### RECORDS FOR THIS TASK

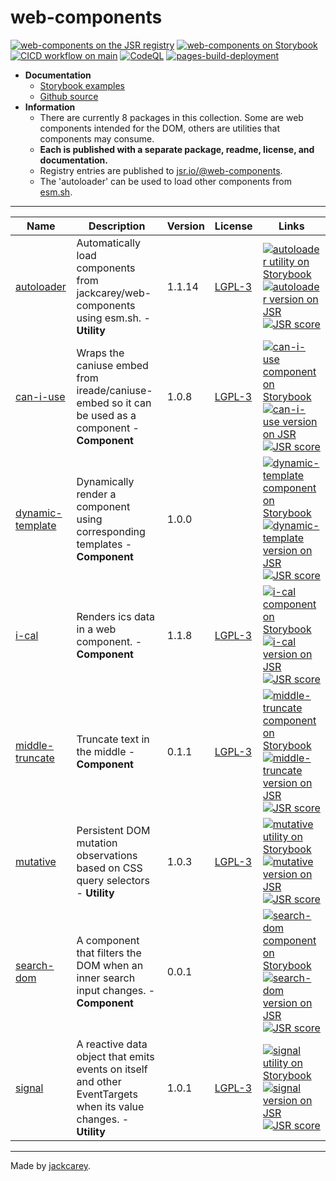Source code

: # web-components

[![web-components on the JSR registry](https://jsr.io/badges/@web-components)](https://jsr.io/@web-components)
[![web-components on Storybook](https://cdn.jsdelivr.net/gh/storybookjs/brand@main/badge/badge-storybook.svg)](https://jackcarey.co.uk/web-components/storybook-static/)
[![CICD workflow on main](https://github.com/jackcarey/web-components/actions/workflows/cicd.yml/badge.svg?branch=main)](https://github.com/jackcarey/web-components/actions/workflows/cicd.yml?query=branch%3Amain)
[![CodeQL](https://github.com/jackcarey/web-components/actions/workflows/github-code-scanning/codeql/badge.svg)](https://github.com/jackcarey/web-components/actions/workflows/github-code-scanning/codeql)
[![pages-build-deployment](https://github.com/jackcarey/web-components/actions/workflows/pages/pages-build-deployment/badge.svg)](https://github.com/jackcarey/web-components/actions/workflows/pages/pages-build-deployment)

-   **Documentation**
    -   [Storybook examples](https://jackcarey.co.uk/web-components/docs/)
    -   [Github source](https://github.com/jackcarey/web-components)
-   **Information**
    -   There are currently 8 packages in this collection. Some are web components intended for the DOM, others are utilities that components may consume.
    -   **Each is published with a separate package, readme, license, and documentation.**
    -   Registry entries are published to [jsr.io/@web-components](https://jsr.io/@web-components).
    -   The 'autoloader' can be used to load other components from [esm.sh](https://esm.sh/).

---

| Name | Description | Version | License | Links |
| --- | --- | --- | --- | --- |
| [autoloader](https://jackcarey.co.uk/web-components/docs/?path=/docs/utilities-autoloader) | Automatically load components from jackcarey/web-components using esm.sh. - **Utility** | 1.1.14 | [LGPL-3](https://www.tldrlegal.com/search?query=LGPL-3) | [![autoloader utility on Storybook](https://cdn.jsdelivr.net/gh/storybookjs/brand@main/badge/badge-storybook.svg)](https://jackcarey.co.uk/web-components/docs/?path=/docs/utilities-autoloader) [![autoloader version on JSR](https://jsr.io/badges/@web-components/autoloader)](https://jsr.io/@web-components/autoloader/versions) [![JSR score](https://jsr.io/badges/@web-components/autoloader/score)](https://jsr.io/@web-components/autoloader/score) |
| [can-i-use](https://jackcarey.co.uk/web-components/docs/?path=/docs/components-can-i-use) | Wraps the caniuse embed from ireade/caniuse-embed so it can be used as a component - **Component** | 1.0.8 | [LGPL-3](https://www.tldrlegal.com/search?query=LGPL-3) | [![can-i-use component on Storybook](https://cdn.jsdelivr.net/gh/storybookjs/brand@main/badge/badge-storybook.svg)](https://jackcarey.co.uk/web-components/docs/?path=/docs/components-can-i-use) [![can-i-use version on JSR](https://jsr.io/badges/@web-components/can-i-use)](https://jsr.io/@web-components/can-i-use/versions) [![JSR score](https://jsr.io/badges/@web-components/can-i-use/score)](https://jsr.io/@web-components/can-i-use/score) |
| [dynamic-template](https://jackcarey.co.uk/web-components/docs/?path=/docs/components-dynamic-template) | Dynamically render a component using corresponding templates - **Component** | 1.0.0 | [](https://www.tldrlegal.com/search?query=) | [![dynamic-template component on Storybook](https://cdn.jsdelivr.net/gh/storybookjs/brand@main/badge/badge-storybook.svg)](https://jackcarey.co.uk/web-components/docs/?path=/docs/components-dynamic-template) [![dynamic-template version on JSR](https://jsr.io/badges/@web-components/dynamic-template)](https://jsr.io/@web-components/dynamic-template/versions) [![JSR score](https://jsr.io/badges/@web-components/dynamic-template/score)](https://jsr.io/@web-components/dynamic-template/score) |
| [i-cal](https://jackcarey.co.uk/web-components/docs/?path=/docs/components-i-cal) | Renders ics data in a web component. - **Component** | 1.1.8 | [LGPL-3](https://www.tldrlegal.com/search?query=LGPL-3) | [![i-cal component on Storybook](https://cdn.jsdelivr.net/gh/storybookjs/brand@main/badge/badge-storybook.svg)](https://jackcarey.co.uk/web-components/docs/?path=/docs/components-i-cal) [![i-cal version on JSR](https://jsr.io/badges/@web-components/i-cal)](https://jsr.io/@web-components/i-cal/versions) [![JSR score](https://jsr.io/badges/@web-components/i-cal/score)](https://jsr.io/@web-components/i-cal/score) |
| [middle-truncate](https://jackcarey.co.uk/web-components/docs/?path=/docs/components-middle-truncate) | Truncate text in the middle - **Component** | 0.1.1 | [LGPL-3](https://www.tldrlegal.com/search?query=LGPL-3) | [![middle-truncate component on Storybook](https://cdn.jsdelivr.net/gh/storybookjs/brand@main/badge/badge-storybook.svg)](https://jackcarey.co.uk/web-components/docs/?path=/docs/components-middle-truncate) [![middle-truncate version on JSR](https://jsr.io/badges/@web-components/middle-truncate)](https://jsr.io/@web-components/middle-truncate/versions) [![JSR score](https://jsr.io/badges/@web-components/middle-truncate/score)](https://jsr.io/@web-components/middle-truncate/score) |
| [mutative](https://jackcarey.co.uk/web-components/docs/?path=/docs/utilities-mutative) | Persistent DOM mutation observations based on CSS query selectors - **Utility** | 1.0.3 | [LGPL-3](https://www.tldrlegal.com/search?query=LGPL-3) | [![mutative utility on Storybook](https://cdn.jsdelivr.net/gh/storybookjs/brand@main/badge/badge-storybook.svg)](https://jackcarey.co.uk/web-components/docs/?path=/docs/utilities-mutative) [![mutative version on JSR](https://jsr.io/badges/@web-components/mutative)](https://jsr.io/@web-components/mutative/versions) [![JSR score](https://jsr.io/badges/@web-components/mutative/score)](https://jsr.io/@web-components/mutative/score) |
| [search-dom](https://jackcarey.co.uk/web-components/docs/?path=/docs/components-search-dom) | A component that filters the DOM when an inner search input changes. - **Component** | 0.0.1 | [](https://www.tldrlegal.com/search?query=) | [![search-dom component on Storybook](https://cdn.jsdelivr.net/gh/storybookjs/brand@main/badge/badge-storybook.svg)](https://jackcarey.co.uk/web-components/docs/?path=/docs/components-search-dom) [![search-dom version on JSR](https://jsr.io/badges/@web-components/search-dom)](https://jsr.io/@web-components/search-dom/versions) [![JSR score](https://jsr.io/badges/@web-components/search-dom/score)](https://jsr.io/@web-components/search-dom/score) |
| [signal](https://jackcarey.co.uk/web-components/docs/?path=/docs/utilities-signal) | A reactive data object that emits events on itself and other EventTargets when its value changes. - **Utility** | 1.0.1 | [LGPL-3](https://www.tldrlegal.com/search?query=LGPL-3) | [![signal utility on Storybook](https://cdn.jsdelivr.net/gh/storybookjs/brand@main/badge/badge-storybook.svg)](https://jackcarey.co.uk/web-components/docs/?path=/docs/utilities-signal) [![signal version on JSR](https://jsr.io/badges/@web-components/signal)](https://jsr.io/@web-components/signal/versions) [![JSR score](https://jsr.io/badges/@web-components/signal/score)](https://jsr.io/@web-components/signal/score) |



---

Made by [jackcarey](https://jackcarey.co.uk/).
--
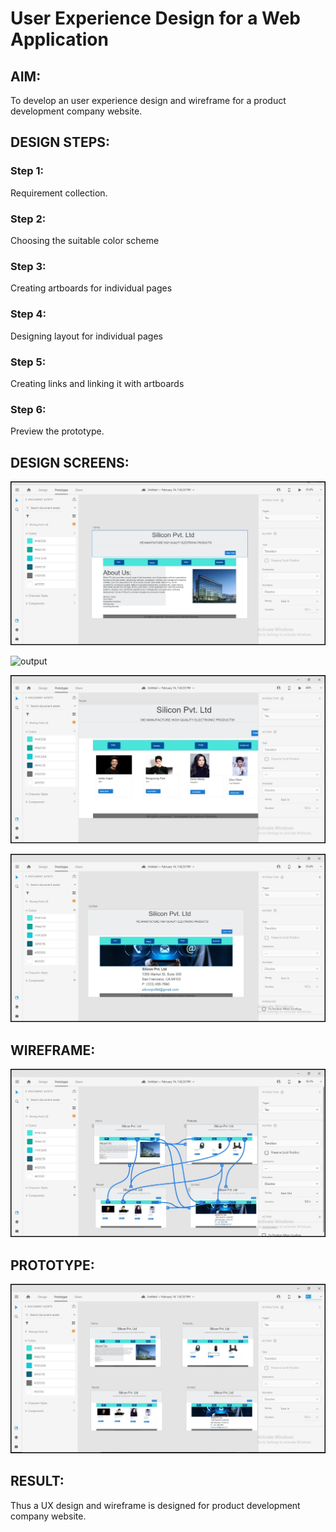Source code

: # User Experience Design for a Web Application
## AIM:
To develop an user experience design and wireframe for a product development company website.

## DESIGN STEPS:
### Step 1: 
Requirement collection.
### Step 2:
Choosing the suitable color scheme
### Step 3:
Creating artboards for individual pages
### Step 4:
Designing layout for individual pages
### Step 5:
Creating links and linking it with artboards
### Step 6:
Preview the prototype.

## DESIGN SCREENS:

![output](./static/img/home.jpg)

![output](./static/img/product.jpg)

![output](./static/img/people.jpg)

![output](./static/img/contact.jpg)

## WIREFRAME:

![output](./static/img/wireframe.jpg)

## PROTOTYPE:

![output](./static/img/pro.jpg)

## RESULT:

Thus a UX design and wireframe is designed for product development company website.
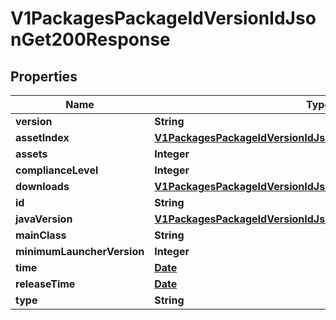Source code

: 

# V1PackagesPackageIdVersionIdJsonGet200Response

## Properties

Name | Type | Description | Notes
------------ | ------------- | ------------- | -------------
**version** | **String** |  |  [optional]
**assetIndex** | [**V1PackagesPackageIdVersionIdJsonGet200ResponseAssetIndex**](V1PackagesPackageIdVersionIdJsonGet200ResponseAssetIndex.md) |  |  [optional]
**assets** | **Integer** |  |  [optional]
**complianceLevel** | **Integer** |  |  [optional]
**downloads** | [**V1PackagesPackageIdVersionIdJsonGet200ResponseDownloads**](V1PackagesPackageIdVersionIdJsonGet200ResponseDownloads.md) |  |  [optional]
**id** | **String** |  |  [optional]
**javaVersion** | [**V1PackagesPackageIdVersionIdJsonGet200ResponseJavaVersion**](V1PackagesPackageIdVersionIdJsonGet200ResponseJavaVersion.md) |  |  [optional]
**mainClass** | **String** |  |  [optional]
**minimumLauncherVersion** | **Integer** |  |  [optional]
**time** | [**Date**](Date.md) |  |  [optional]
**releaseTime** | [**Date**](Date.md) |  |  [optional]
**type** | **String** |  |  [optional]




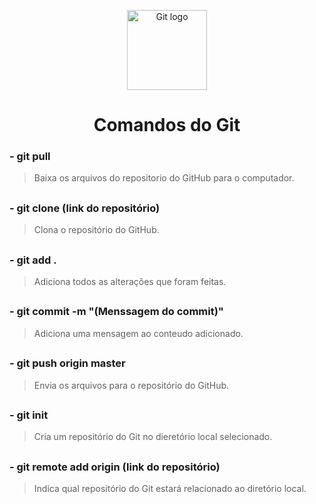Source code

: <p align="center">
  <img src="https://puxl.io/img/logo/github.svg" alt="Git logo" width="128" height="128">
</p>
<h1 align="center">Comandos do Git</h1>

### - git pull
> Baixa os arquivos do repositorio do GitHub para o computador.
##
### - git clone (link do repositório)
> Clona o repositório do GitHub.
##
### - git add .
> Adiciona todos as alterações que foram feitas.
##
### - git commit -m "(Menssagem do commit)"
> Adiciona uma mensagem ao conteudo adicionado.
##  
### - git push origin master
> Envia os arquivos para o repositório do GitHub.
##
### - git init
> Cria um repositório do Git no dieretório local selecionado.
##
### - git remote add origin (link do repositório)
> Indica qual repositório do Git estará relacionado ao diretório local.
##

### YOUR GOAL
Lines with "individual": return each one from the data above.

### ANSWER
Creating artboards for individual pages
Designing layout for individual pages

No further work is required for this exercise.